▶ [Task instructions]
Provide only the number of lines in the records below that contain "point".

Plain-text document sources

- Opening Delimiter -

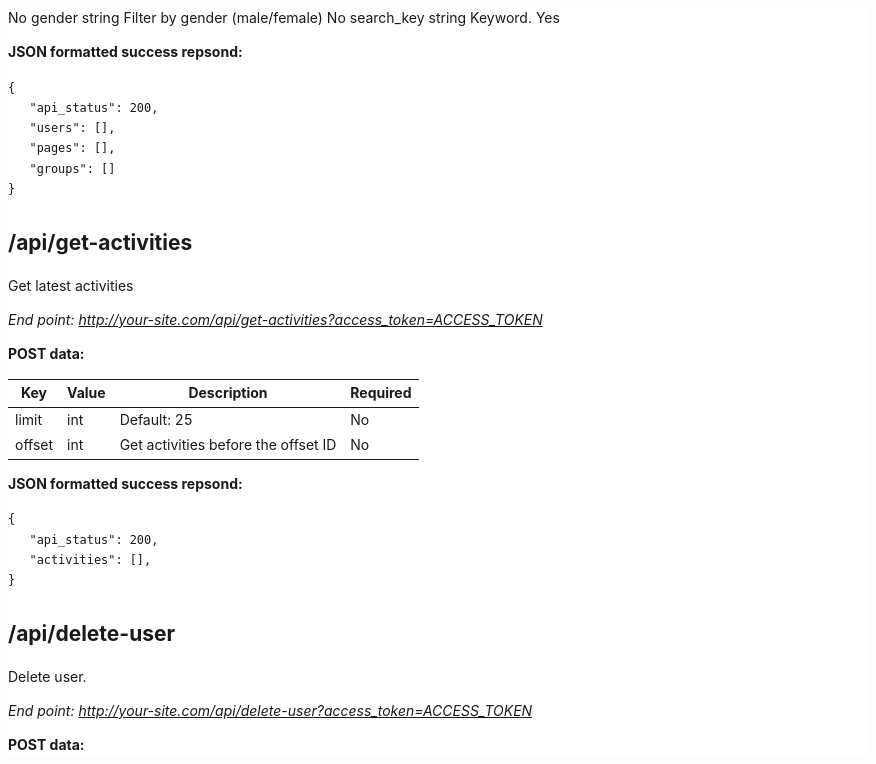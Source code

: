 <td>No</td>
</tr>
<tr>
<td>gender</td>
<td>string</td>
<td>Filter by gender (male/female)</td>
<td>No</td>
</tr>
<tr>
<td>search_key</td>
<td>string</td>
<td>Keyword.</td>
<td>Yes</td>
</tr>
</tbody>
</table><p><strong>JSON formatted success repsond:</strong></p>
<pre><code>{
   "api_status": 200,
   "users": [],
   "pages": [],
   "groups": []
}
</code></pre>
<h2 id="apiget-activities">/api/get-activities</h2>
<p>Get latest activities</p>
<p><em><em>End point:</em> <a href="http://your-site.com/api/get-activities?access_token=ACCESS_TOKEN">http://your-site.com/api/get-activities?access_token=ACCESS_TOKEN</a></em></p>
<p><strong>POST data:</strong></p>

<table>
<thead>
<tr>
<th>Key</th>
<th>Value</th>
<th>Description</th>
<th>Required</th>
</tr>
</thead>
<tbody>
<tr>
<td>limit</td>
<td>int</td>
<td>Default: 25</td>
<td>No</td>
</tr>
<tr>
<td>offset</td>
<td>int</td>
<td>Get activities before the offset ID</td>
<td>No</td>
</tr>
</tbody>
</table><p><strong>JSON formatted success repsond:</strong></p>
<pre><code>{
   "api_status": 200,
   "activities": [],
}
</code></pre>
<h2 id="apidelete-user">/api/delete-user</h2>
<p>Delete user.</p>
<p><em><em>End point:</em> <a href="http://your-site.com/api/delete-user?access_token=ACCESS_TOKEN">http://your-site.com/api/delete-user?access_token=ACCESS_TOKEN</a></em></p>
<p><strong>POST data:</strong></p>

- Closing Delimiter -

▶ [Solution]
2